The current cast, headlined by Bonnie Langford as Roxie, who recently upped her profile by coming third in ITV celebrity staking show Dancing on Ice, had a few weeks to get used to their roles before the move, which has given the show about jazz murderesses a more intimate feel – a plus because the often under-stated direction meant some details were lost by row M in the cavernous Adelphi - and the talented and enthusiastic band certainly sounds louder in the smaller space.

Langford is endearing as Roxie, playing the role with an innocent little-girl-lost air while at the same time keeping enough knowingness – particularly on lines such as “that’s’ showbiz, kid” – and sass to make her credible. Victor McGuire as her husband, Amos, is lovably downtrodden, and he really gets the audience on side.

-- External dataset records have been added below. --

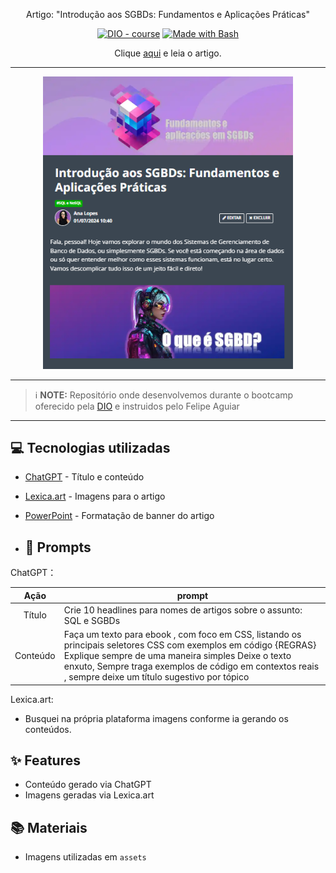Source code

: <p align="center"> 
   Artigo: "Introdução aos SGBDs: Fundamentos e Aplicações Práticas"
</p> 
<p align="center">
<a href="https://dio.me/"><img src="https://img.shields.io/badge/DIO-Course-28DA77?logo=youtube" alt="DIO - course"></a>
<a href="https://www.gnu.org/software/bash/" title="Go to Bash homepage"><img src="https://img.shields.io/badge/Prompt-Project-blue?logo=gnu-bash&amp;logoColor=white" alt="Made with Bash"></a></p>

<p align="center"> Clique <a href="https://web.dio.me/articles/introducao-aos-sgbds-fundamentos-e-aplicacoes-praticas?back=%2Farticles&page=1&order=oldest">aqui</a> e leia o artigo.</p>

-----

<p align="center">
<img 
    src="./assets/artigo.PNG"
    width="400"  
/>
</p>

-----

 > ℹ️ **NOTE:** Repositório onde desenvolvemos durante o bootcamp oferecido pela [DIO](www.dio.com.br) e instruidos pelo Felipe Aguiar

------

## 💻 Tecnologias utilizadas

- [ChatGPT](https://chat.openai.com/) - Título e conteúdo
- [Lexica.art](https://lexica.art/) - Imagens para o artigo
- [PowerPoint](https://www.microsoft.com/pt-br/microsoft-365/powerpoint) - Formatação de banner do artigo

- ## 🧠 Prompts
ChatGPT：

|   Ação   | prompt                                                                                                                                                                                                                                                                         |
| :------: | ------------------------------------------------------------------------------------------------------------------------------------------------------------------------------------------------------------------------------------------------------------------------------ |
|  Título  | Crie 10 headlines para nomes de artigos sobre o assunto: SQL e SGBDs                                                         |
| Conteúdo | Faça um texto para ebook , com foco em CSS, listando os principais seletores CSS com exemplos em código {REGRAS} Explique sempre de uma maneira simples Deixe o texto enxuto, Sempre traga exemplos de código em contextos reais , sempre deixe um título sugestivo por tópico |


Lexica.art:

- Busquei na própria plataforma imagens conforme ia gerando os conteúdos.


## ✨ Features

- Conteúdo gerado via ChatGPT
- Imagens geradas via Lexica.art

## 📚 Materiais

- Imagens utilizadas em `assets`
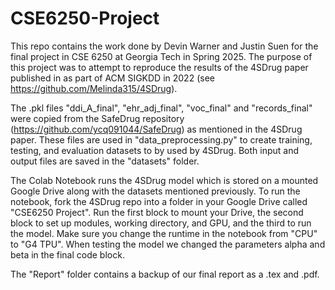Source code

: # CSE6250-Project
This repo contains the work done by Devin Warner and Justin Suen for the final project in CSE 6250 at Georgia Tech in Spring 2025. The purpose of this project was to attempt to reproduce the results of the 4SDrug paper published in as part of ACM SIGKDD in 2022 (see https://github.com/Melinda315/4SDrug).

The .pkl files "ddi_A_final", "ehr_adj_final", "voc_final" and "records_final" were copied from the SafeDrug repository (https://github.com/ycq091044/SafeDrug) as mentioned in the 4SDrug paper. These files are used in "data_preprocessing.py" to create training, testing, and evaluation datasets to by used by 4SDrug. Both input and output files are saved in the "datasets" folder.

The Colab Notebook runs the 4SDrug model which is stored on a mounted Google Drive along with the datasets mentioned previously.  To run the notebook, fork the 4SDrug repo into a folder in your Google Drive called "CSE6250 Project". Run the first block to mount your Drive, the second block to set up modules, working directory, and GPU, and the third to run the model. Make sure you change the runtime in the notebook from "CPU" to "G4 TPU". When testing the model we changed the parameters alpha and beta in the final code block.

The "Report" folder contains a backup of our final report as a .tex and .pdf. 
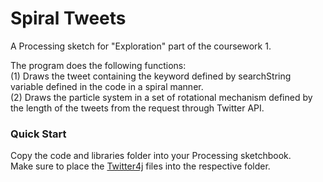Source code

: # Spiral Tweets

A Processing sketch for "Exploration" part of the coursework 1.  
  
  The program does the following functions:  
    (1) Draws the tweet containing the keyword defined by searchString variable defined in the code in a spiral manner.  
    (2) Draws the particle system in a set of rotational mechanism defined by the length of the tweets from the request through Twitter API.

### Quick Start

Copy the code and libraries folder into your Processing sketchbook.  
Make sure to place the [Twitter4j](http://twitter4j.org) files into the respective folder.  

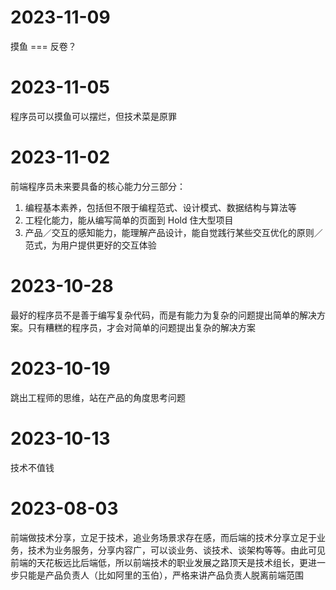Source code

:# 2023-11-09

摸鱼 === 反卷？

# 2023-11-05

程序员可以摸鱼可以摆烂，但技术菜是原罪

# 2023-11-02

前端程序员未来要具备的核心能力分三部分：

1. 编程基本素养，包括但不限于编程范式、设计模式、数据结构与算法等
2. 工程化能力，能从编写简单的页面到 Hold 住大型项目
3. 产品／交互的感知能力，能理解产品设计，能自觉践行某些交互优化的原则／范式，为用户提供更好的交互体验

# 2023-10-28

最好的程序员不是善于编写复杂代码，而是有能力为复杂的问题提出简单的解决方案。只有糟糕的程序员，才会对简单的问题提出复杂的解决方案

# 2023-10-19

跳出工程师的思维，站在产品的角度思考问题

# 2023-10-13

技术不值钱

# 2023-08-03

前端做技术分享，立足于技术，追业务场景求存在感，而后端的技术分享立足于业务，技术为业务服务，分享内容广，可以谈业务、谈技术、谈架构等等。由此可见前端的天花板远比后端低，所以前端技术的职业发展之路顶天是技术组长，更进一步只能是产品负责人（比如阿里的玉伯），严格来讲产品负责人脱离前端范围

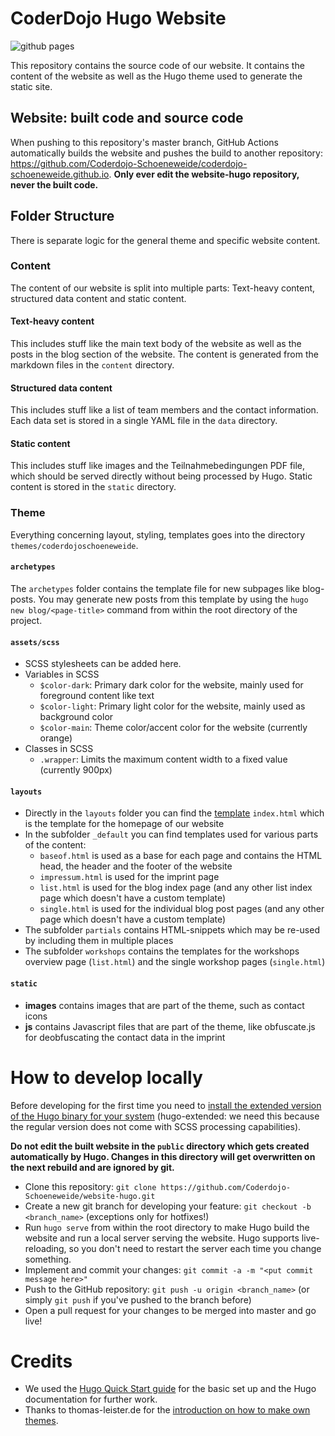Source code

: # CoderDojo Hugo Website
![github pages](https://github.com/Coderdojo-Schoeneweide/website-hugo/workflows/github%20pages/badge.svg)

This repository contains the source code of our website. It contains the content of the website as well as the Hugo theme used to generate the static site.

## Website: built code and source code
When pushing to this repository's master branch, GitHub Actions automatically builds the website and pushes the build to another repository: https://github.com/Coderdojo-Schoeneweide/coderdojo-schoeneweide.github.io. **Only ever edit the website-hugo repository, never the built code.**

## Folder Structure
There is separate logic for the general theme and specific website content.
  
### Content
The content of our website is split into multiple parts: Text-heavy content, structured data content and static content.

#### Text-heavy content
This includes stuff like the main text body of the website as well as the posts in the blog section of the website. The content is generated from the markdown files in the `content` directory.

#### Structured data content
This includes stuff like a list of team members and the contact information. Each data set is stored in a single YAML file in the `data` directory.

#### Static content
This includes stuff like images and the Teilnahmebedingungen PDF file, which should be served directly without being processed by Hugo. Static content is stored in the `static` directory.

### Theme
Everything concerning layout, styling, templates goes into the directory `themes/coderdojoschoeneweide`.

#### `archetypes`
The `archetypes` folder contains the template file for new subpages like blog-posts. You may generate new posts from this template by using the `hugo new blog/<page-title>` command from within the root directory of the project.

#### `assets/scss`
* SCSS stylesheets can be added here.
* Variables in SCSS
  * `$color-dark`: Primary dark color for the website, mainly used for foreground content like text
  * `$color-light`: Primary light color for the website, mainly used as background color
  * `$color-main`: Theme color/accent color for the website (currently orange)
* Classes in SCSS
  * `.wrapper`: Limits the maximum content width to a fixed value (currently 900px)

#### `layouts`
* Directly in the `layouts` folder you can find the [template](https://gohugo.io/templates/introduction/) `index.html` which is the template for the homepage of our website
* In the subfolder `_default` you can find templates used for various parts of the content:
  * `baseof.html` is used as a base for each page and contains the HTML head, the header and the footer of the website
  * `impressum.html` is used for the imprint page
  * `list.html` is used for the blog index page (and any other list index page which doesn't have a custom template)
  * `single.html` is used for the individual blog post pages (and any other page which doesn't have a custom template)
* The subfolder `partials` contains HTML-snippets which may be re-used by including them in multiple places
* The subfolder `workshops` contains the templates for the workshops overview page (`list.html`) and the single workshop pages (`single.html`)

#### `static`
* **images** contains images that are part of the theme, such as contact icons
* **js** contains Javascript files that are part of the theme, like obfuscate.js for deobfuscating the contact data in the imprint

# How to develop locally
Before developing for the first time you need to [install the extended version of the Hugo binary for your system](https://gohugo.io/getting-started/installing/) (hugo-extended: we need this because the regular version does not come with SCSS processing capabilities).

**Do not edit the built website in the `public` directory which gets created automatically by Hugo. Changes in this directory will get overwritten on the next rebuild and are ignored by git.**

* Clone this repository: `git clone https://github.com/Coderdojo-Schoeneweide/website-hugo.git`
* Create a new git branch for developing your feature: `git checkout -b <branch_name>` (exceptions only for hotfixes!)
* Run `hugo serve` from within the root directory to make Hugo build the website and run a local server serving the website. Hugo supports live-reloading, so you don't need to restart the server each time you change something.
* Implement and commit your changes: `git commit -a -m "<put commit message here>"`
* Push to the GitHub repository: `git push -u origin <branch_name>` (or simply `git push` if you've pushed to the branch before)
* Open a pull request for your changes to be merged into master and go live!

# Credits
* We used the [Hugo Quick Start guide](https://gohugo.io/getting-started/quick-start/) for the basic set up and the Hugo documentation for further work.
* Thanks to thomas-leister.de for the [introduction on how to make own themes](https://thomas-leister.de/einfuehrung-in-hugo-theme-erstellen/).
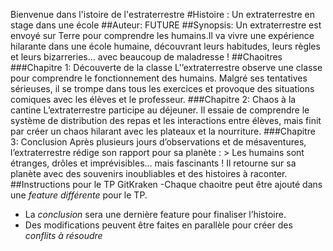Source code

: Bienvenue dans l'istoire de l'estraterrestre
#Histoire : Un extraterrestre en stage dans une école
##Auteur: FUTURE
##Synopsis: Un extraterrestre est envoyé sur Terre pour comprendre les humains.Il va vivre une expérience hilarante dans une école humaine, découvrant leurs habitudes, leurs règles et leurs bizarreries… avec beaucoup de maladresse !
##Chaoitres
###Chapitre 1: Découverte de la classe
L'’extraterrestre observe une classe pour comprendre le fonctionnement des humains. Malgré ses tentatives sérieuses, il se trompe dans tous les exercices et provoque des situations comiques avec les élèves et le professeur.
###Chapitre 2: Chaos à la cantine 
L’extraterrestre participe au déjeuner.  Il essaie de comprendre le système de distribution des repas et les interactions entre élèves, mais finit par créer un chaos hilarant avec les plateaux et la nourriture.
###Chapitre 3: Conclusion
Après plusieurs jours d’observations et de mésaventures, l’extraterrestre rédige son rapport pour sa planète : > Les humains sont étranges, drôles et imprévisibles… mais fascinants ! Il retourne sur sa planète avec des souvenirs inoubliables et des histoires à raconter.
##Instructions pour le TP GitKraken
-Chaque chaoitre  peut être ajouté dans une *feature différente* pour le TP.  
- La *conclusion* sera une dernière feature pour finaliser l’histoire.  
- Des modifications peuvent être faites en parallèle pour créer des *conflits à résoudre*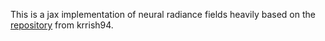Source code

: This is a jax implementation of neural radiance fields heavily based on the [repository](https://github.com/krrish94/nerf-pytorch) from krrish94.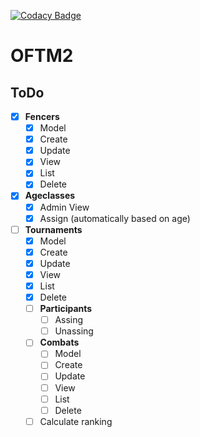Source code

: [![Codacy Badge](https://api.codacy.com/project/badge/Grade/38a52734201241128d85b2ba8863db13)](https://app.codacy.com/app/Phill93/OFTM2?utm_source=github.com&utm_medium=referral&utm_content=Phill93/OFTM2&utm_campaign=Badge_Grade_Dashboard)

# OFTM2

## ToDo

- [x] **Fencers**
  - [x] Model
  - [x] Create
  - [x] Update
  - [x] View
  - [x] List
  - [x] Delete
- [x] **Ageclasses**
  - [x] Admin View
  - [x] Assign (automatically based on age)
- [ ] **Tournaments**
  - [x] Model
  - [x] Create
  - [x] Update
  - [x] View
  - [x] List
  - [x] Delete
  - [ ] **Participants**
    - [ ] Assing
    - [ ] Unassing
  - [ ] **Combats**
    - [ ] Model
    - [ ] Create
    - [ ] Update
    - [ ] View
    - [ ] List
    - [ ] Delete
   - [ ] Calculate ranking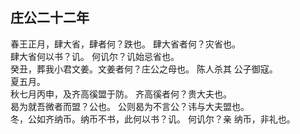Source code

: ## 庄公二十二年
春王正月，肆大省，肆者何？跌也。 肆大省者何？灾省也。  
肆大省何以书？讥。 何讥尔？讥始忌省也。  
癸丑，葬我小君文姜。文姜者何？庄公之母也。 陈人杀其
公子御寇。  
夏五月。  
秋七月丙申，及齐高徯盟于防。 齐高徯者何？贵大夫也。  
曷为就吾微者而盟？公也。 公则曷为不言公？讳与大夫盟也。  
冬，公如齐纳币。纳币不书，此何以书？讥。 何讥尔？亲
纳币，非礼也。  

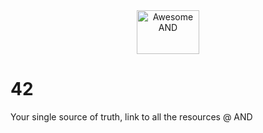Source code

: <div align="center">
	<img width="100" height="70" src="media/logo.svg" alt="Awesome AND"/>
</div>

# 42
Your single source of truth, link to all the resources @ AND
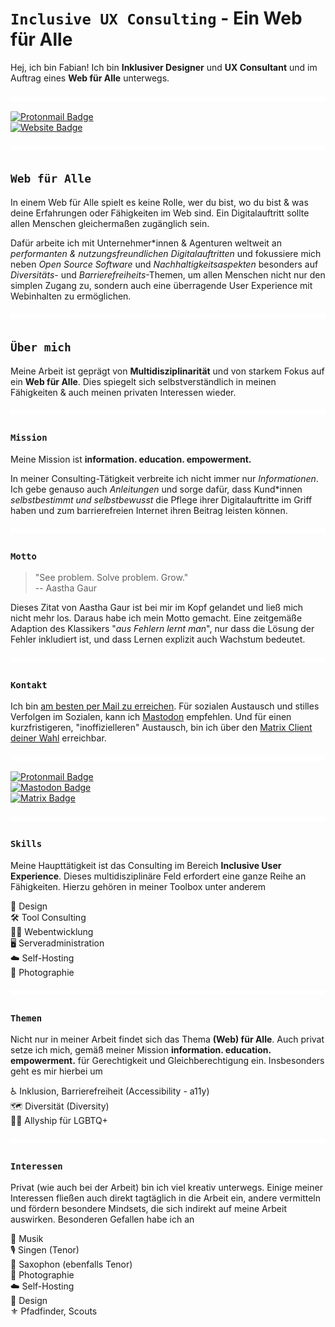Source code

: # `Inclusive UX Consulting` - Ein Web für Alle

Hej, ich bin Fabian! Ich bin **Inklusiver Designer** und **UX Consultant** und im Auftrag eines **Web für Alle** unterwegs.

<picture>
<img src="assets/img/spacer.svg" aria-hidden="true" />
</picture>

<a href="mailto:hi@feynmatt.com"><img src="https://img.shields.io/badge/-hi@feynmatt.com-EC4899?style=flat-square&amp;labelColor=041A29&amp;color=041A29&amp;logo=Protonmail&amp;link=mailto:hi@feynmatt.com" alt="Protonmail Badge"></a>  
<a href="https://feynmatt.com"><img src="https://img.shields.io/badge/-feynmatt.com-EC4899?style=flat-square&amp;labelColor=041A29&amp;color=041A29&amp;logo=Firefox&amp;link=https://feynmatt.com" alt="Website Badge"></a>

<!--<a href="https://www.linkedin.com/in/fabianwohlgemuth/"><img src="https://img.shields.io/badge/-@fabianwohlgemuth-EC4899?style=flat-square&amp;labelColor=041A29&amp;color=041A29&amp;logo=LinkedIn&amp;link=https://www.linkedin.com/in/fabianwohlgemuth/" alt="LinkedIn Badge"></a>-->

<picture>
<img src="assets/img/spacer.svg" aria-hidden="true" />
</picture>

## `Web für Alle`

In einem Web für Alle spielt es keine Rolle, wer du bist, wo du bist & was deine Erfahrungen oder Fähigkeiten im Web sind. Ein Digitalauftritt sollte allen Menschen gleichermaßen zugänglich sein.

Dafür arbeite ich mit Unternehmer*innen & Agenturen weltweit an *performanten & nutzungsfreundlichen Digitalauftritten* und fokussiere mich neben *Open Source Software* und *Nachhaltigkeitsaspekten* besonders auf *Diversitäts*- und *Barrierefreiheits*-Themen, um allen Menschen nicht nur den simplen Zugang zu, sondern auch eine überragende User Experience mit Webinhalten zu ermöglichen.

<picture>
<img src="assets/img/spacer.svg" aria-hidden="true" />
</picture>

## `Über mich`

Meine Arbeit ist geprägt von **Multidisziplinarität** und von starkem Fokus auf ein **Web für Alle**. Dies spiegelt sich selbstverständlich in meinen Fähigkeiten & auch meinen privaten Interessen wieder.

<picture>
<img src="assets/img/spacer.svg" aria-hidden="true" />
</picture>

### `Mission`

Meine Mission ist **information. education. empowerment.**

In meiner Consulting-Tätigkeit verbreite ich nicht immer nur *Informationen*. Ich gebe genauso auch *Anleitungen* und sorge dafür, dass Kund*innen *selbstbestimmt und selbstbewusst* die Pflege ihrer Digitalauftritte im Griff haben und zum barrierefreien Internet ihren Beitrag leisten können.

<picture>
<img src="assets/img/spacer.svg" aria-hidden="true" />
</picture>

### `Motto`

> "See problem. Solve problem. Grow."  
> -- Aastha Gaur

Dieses Zitat von Aastha Gaur ist bei mir im Kopf gelandet und ließ mich nicht mehr los. Daraus habe ich mein Motto gemacht. Eine zeitgemäße Adaption des Klassikers "*aus Fehlern lernt man*", nur dass die Lösung der Fehler inkludiert ist, und dass Lernen explizit auch Wachstum bedeutet.

<picture>
<img src="assets/img/spacer.svg" aria-hidden="true" />
</picture>

### `Kontakt`

Ich bin [am besten per Mail zu erreichen](mailto:hi@feynmatt.com). Für sozialen Austausch und stilles Verfolgen im Sozialen, kann ich [Mastodon](https://digitalcourage.social/@wohfab) empfehlen. Und für einen kurzfristigeren, "inoffizielleren" Austausch, bin ich über den [Matrix Client deiner Wahl](https://matrix.to/#/@wohfab:beeper.com) erreichbar.

<picture>
<img src="assets/img/spacer.svg" aria-hidden="true" />
</picture>

<a href="mailto:hi@feynmatt.com"><img src="https://img.shields.io/badge/-hi@feynmatt.com-EC4899?style=flat-square&amp;labelColor=041A29&amp;color=041A29&amp;logo=Protonmail&amp;link=mailto:hi@feynmatt.com" alt="Protonmail Badge"></a>  
<a href="https://digitalcourage.social/@wohfab"><img src="https://img.shields.io/badge/-@wohfab@digitalcourage.social-EC4899?style=flat-square&amp;labelColor=041A29&amp;color=041A29&amp;logo=Mastodon&amp;link=https://digitalcourage.social/@wohfab" alt="Mastodon Badge"></a>  
<a href="https://matrix.to/#/@wohfab:beeper.com"><img src="https://img.shields.io/badge/-@wohfab:beeper.com-EC4899?style=flat-square&amp;labelColor=041A29&amp;color=041A29&amp;logo=Matrix&amp;link=https://matrix.to/#/@wohfab:beeper.com" alt="Matrix Badge"></a>

<picture>
<img src="assets/img/spacer.svg" aria-hidden="true" />
</picture>

### `Skills`

Meine Haupttätigkeit ist das Consulting im Bereich **Inclusive User Experience**. Dieses multidisziplinäre Feld erfordert eine ganze Reihe an Fähigkeiten. Hierzu gehören in meiner Toolbox unter anderem

🎨 Design  
🛠️ Tool Consulting  
🧑‍💻 Webentwicklung  
🖥️ Serveradministration  
☁️ Self-Hosting  
📸 Photographie  

<picture>
<img src="assets/img/spacer.svg" aria-hidden="true" />
</picture>

### `Themen`

Nicht nur in meiner Arbeit findet sich das Thema **(Web) für Alle**. Auch privat setze ich mich, gemäß meiner Mission **information. education. empowerment.** für Gerechtigkeit und Gleichberechtigung ein. Insbesonders geht es mir hierbei um

♿ Inklusion, Barrierefreiheit (Accessibility - a11y)  
🗺️ Diversität (Diversity)  
🏳️‍🌈 Allyship für LGBTQ+

<picture>
<img src="assets/img/spacer.svg" aria-hidden="true" />
</picture>

### `Interessen`

Privat (wie auch bei der Arbeit) bin ich viel kreativ unterwegs. Einige meiner Interessen fließen auch direkt tagtäglich in die Arbeit ein, andere vermitteln und fördern besondere Mindsets, die sich indirekt auf meine Arbeit auswirken. Besonderen Gefallen habe ich an

🎵 Musik  
🎙️ Singen (Tenor)  
🎷 Saxophon (ebenfalls Tenor)  
📸 Photographie  
☁️ Self-Hosting  
🎨 Design  
⚜️ Pfadfinder, Scouts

Amra-Faye Wright is a stunning Velma, oozing class, despite being “a low-brow”. And her statuesque figure dwarfs Langford, adding a nice comedy touch to scenes where they dance together. Brenda Edwards of X Factor fame gives an impressive performance as Mamma Morton; her singing voice is terrific, although she could brush up on her American accent slightly and articulate more clearly for the dialogue.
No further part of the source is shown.